> _What is required_
Copy the entries exactly. Leave out any pictures.

> _Records to process_
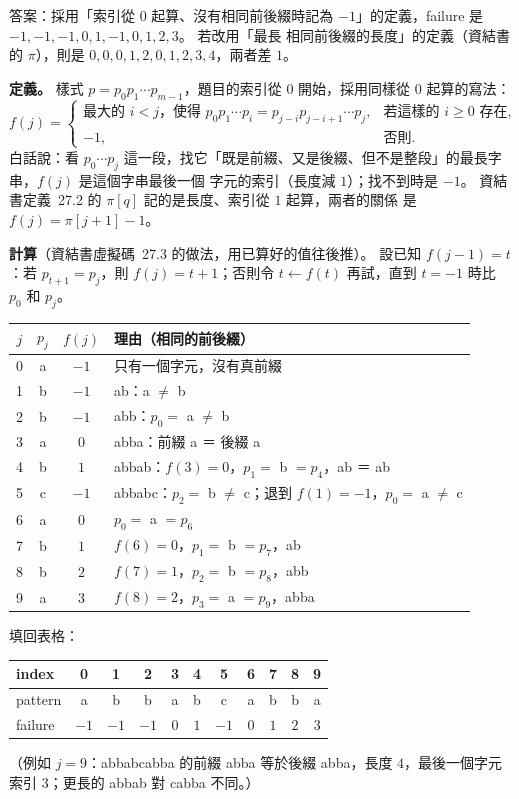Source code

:\begin{pastsoln}
答案：採用「索引從 $0$ 起算、沒有相同前後綴時記為 $-1$」的定義，failure 是 $-1, -1, -1, 0, 1, -1, 0, 1, 2, 3$。 若改用「最長
相同前後綴的長度」的定義（資結書的 $\pi$），則是 $0, 0, 0, 1, 2, 0, 1, 2, 3, 4$，兩者差 $1$。

\textbf{定義。} 樣式 $p = p_0 p_1 \cdots p_{m-1}$，題目的索引從 $0$ 開始，採用同樣從 $0$ 起算的寫法：
\[
f(j) = \begin{cases}
\text{最大的 } i < j \text{，使得 } p_0 p_1 \cdots p_i = p_{j-i} p_{j-i+1} \cdots p_j, & \text{若這樣的 } i \ge 0 \text{ 存在},\\
-1, & \text{否則}.
\end{cases}
\]
白話說：看 $p_0 \cdots p_j$ 這一段，找它「既是前綴、又是後綴、但不是整段」的最長字串，$f(j)$ 是這個字串最後一個
字元的索引（長度減 $1$）；找不到時是 $-1$。 資結書定義~27.2 的 $\pi[q]$ 記的是長度、索引從 $1$ 起算，兩者的關係
是 $f(j) = \pi[j + 1] - 1$。

\textbf{計算}（資結書虛擬碼~27.3 的做法，用已算好的值往後推）。 設已知 $f(j-1) = t$：若 $p_{t+1} = p_j$，則
$f(j) = t + 1$；否則令 $t \gets f(t)$ 再試，直到 $t = -1$ 時比 $p_0$ 和 $p_j$。
\begin{center}
\small
\begin{tabular}{cccl}
\toprule
$j$ & $p_j$ & $f(j)$ & 理由（相同的前後綴） \\
\midrule
0 & a & $-1$ & 只有一個字元，沒有真前綴 \\
1 & b & $-1$ & ab：a $\ne$ b \\
2 & b & $-1$ & abb：$p_0 = $ a $\ne$ b \\
3 & a & $0$ & abba：前綴 a ＝ 後綴 a \\
4 & b & $1$ & abbab：$f(3) = 0$，$p_1 = $ b $= p_4$，ab ＝ ab \\
5 & c & $-1$ & abbabc：$p_2 = $ b $\ne$ c；退到 $f(1) = -1$，$p_0 = $ a $\ne$ c \\
6 & a & $0$ & $p_0 = $ a $= p_6$ \\
7 & b & $1$ & $f(6) = 0$，$p_1 = $ b $= p_7$，ab \\
8 & b & $2$ & $f(7) = 1$，$p_2 = $ b $= p_8$，abb \\
9 & a & $3$ & $f(8) = 2$，$p_3 = $ a $= p_9$，abba \\
\bottomrule
\end{tabular}
\end{center}
填回表格：
\begin{center}
\begin{tabular}{|l|*{10}{c|}}
\hline
index & 0 & 1 & 2 & 3 & 4 & 5 & 6 & 7 & 8 & 9 \\ \hline
pattern & a & b & b & a & b & c & a & b & b & a \\ \hline
failure & $-1$ & $-1$ & $-1$ & $0$ & $1$ & $-1$ & $0$ & $1$ & $2$ & $3$ \\ \hline
\end{tabular}
\end{center}
（例如 $j = 9$：abbabcabba 的前綴 abba 等於後綴 abba，長度 $4$，最後一個字元索引 $3$；更長的 abbab 對 cabba 不同。）


\end{pastsoln}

> _Your solution_
Source code

:\begin{pastsoln}
答案：採用「索引從 $0$ 起算、沒有相同前後綴時記為 $-1$」的定義，failure 是 $-1, -1, -1, 0, 1, -1, 0, 1, 2, 3$。 若改用「最長
相同前後綴的長度」的定義（資結書的 $\pi$），則是 $0, 0, 0, 1, 2, 0, 1, 2, 3, 4$，兩者差 $1$。

\textbf{定義。} 樣式 $p = p_0 p_1 \cdots p_{m-1}$，題目的索引從 $0$ 開始，採用同樣從 $0$ 起算的寫法：
\[
f(j) = \begin{cases}
\text{最大的 } i < j \text{，使得 } p_0 p_1 \cdots p_i = p_{j-i} p_{j-i+1} \cdots p_j, & \text{若這樣的 } i \ge 0 \text{ 存在},\\
-1, & \text{否則}.
\end{cases}
\]
白話說：看 $p_0 \cdots p_j$ 這一段，找它「既是前綴、又是後綴、但不是整段」的最長字串，$f(j)$ 是這個字串最後一個
字元的索引（長度減 $1$）；找不到時是 $-1$。 資結書定義~27.2 的 $\pi[q]$ 記的是長度、索引從 $1$ 起算，兩者的關係
是 $f(j) = \pi[j + 1] - 1$。

\textbf{計算}（資結書虛擬碼~27.3 的做法，用已算好的值往後推）。 設已知 $f(j-1) = t$：若 $p_{t+1} = p_j$，則
$f(j) = t + 1$；否則令 $t \gets f(t)$ 再試，直到 $t = -1$ 時比 $p_0$ 和 $p_j$。
\begin{center}
\small
\begin{tabular}{cccl}
\toprule
$j$ & $p_j$ & $f(j)$ & 理由（相同的前後綴） \\
\midrule
0 & a & $-1$ & 只有一個字元，沒有真前綴 \\
1 & b & $-1$ & ab：a $\ne$ b \\
2 & b & $-1$ & abb：$p_0 = $ a $\ne$ b \\
3 & a & $0$ & abba：前綴 a ＝ 後綴 a \\
4 & b & $1$ & abbab：$f(3) = 0$，$p_1 = $ b $= p_4$，ab ＝ ab \\
5 & c & $-1$ & abbabc：$p_2 = $ b $\ne$ c；退到 $f(1) = -1$，$p_0 = $ a $\ne$ c \\
6 & a & $0$ & $p_0 = $ a $= p_6$ \\
7 & b & $1$ & $f(6) = 0$，$p_1 = $ b $= p_7$，ab \\
8 & b & $2$ & $f(7) = 1$，$p_2 = $ b $= p_8$，abb \\
9 & a & $3$ & $f(8) = 2$，$p_3 = $ a $= p_9$，abba \\
\bottomrule
\end{tabular}
\end{center}
填回表格：
\begin{center}
\begin{tabular}{|l|*{10}{c|}}
\hline
index & 0 & 1 & 2 & 3 & 4 & 5 & 6 & 7 & 8 & 9 \\ \hline
pattern & a & b & b & a & b & c & a & b & b & a \\ \hline
failure & $-1$ & $-1$ & $-1$ & $0$ & $1$ & $-1$ & $0$ & $1$ & $2$ & $3$ \\ \hline
\end{tabular}
\end{center}
（例如 $j = 9$：abbabcabba 的前綴 abba 等於後綴 abba，長度 $4$，最後一個字元索引 $3$；更長的 abbab 對 cabba 不同。）


\end{pastsoln}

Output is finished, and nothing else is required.